= Work to be completed =
Look in the material below for the line holding "not fully tested.". Set it down exactly, with each later line up to and including the line holding "easy to use".

*-*-*

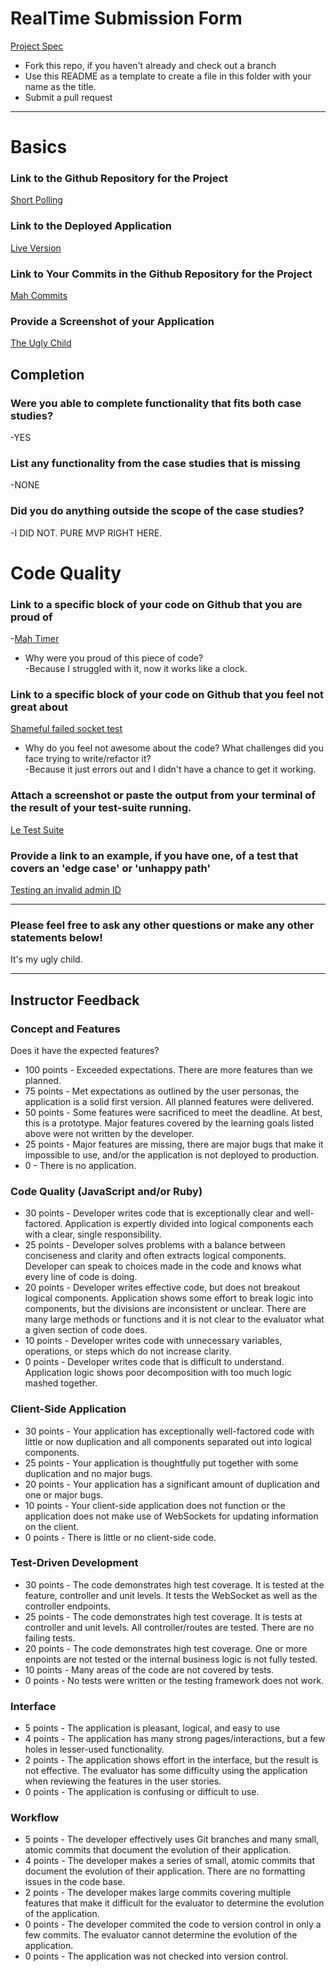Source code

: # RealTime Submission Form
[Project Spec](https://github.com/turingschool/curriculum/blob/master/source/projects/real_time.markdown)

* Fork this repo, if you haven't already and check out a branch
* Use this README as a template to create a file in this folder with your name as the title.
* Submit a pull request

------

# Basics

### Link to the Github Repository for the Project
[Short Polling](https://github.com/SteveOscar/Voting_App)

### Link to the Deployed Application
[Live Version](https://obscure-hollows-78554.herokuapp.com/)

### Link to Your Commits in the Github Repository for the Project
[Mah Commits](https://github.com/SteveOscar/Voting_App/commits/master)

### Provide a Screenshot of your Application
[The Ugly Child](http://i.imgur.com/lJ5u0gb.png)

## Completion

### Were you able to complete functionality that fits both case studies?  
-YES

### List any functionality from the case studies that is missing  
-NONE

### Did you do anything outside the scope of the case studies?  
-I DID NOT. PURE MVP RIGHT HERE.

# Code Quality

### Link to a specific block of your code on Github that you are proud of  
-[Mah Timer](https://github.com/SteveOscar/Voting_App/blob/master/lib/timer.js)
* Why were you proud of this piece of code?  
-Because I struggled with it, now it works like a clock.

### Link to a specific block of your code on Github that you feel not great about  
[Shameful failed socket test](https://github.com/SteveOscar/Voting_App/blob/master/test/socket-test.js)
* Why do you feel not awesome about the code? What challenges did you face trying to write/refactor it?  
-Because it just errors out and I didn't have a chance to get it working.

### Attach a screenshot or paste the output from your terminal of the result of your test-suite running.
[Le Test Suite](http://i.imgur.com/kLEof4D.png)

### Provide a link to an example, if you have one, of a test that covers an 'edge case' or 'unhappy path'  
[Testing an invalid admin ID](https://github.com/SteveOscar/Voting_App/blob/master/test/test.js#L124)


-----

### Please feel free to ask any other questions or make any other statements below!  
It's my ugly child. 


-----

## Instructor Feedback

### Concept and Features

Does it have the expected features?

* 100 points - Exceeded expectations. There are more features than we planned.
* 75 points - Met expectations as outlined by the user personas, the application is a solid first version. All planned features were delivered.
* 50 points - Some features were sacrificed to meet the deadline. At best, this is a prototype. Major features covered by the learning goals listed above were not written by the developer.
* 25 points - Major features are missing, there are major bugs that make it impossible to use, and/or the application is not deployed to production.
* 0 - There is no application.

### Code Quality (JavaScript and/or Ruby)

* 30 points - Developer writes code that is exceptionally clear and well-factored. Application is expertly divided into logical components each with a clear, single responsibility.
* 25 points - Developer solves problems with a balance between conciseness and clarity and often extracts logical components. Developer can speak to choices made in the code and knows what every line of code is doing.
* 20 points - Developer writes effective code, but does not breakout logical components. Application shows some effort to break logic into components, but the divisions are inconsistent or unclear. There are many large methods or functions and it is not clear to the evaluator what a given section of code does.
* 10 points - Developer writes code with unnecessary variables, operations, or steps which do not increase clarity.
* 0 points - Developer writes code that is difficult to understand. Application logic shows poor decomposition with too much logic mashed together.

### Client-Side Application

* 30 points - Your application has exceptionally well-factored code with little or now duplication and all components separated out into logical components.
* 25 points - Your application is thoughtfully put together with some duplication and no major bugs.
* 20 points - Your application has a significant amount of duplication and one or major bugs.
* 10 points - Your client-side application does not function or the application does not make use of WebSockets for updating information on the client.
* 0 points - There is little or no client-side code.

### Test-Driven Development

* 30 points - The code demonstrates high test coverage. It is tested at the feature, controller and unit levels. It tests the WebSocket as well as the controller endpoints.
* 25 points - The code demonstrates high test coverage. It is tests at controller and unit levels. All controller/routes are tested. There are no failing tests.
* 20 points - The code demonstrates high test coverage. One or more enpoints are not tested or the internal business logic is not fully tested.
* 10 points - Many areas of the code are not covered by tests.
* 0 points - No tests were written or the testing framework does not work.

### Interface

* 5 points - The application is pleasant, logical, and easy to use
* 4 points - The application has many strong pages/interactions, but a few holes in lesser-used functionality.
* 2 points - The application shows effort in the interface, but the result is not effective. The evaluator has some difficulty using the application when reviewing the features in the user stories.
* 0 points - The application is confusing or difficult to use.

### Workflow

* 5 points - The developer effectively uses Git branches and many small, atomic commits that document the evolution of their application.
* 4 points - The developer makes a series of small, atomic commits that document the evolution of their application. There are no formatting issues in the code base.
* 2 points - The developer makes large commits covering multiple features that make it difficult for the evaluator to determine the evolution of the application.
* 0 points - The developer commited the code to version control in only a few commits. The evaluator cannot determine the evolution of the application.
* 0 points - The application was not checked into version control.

*-*-*

= Task response =
* 20 points - The code demonstrates high test coverage. One or more enpoints are not tested or the internal business logic is not fully tested.
* 10 points - Many areas of the code are not covered by tests.
* 0 points - No tests were written or the testing framework does not work.

### Interface

* 5 points - The application is pleasant, logical, and easy to use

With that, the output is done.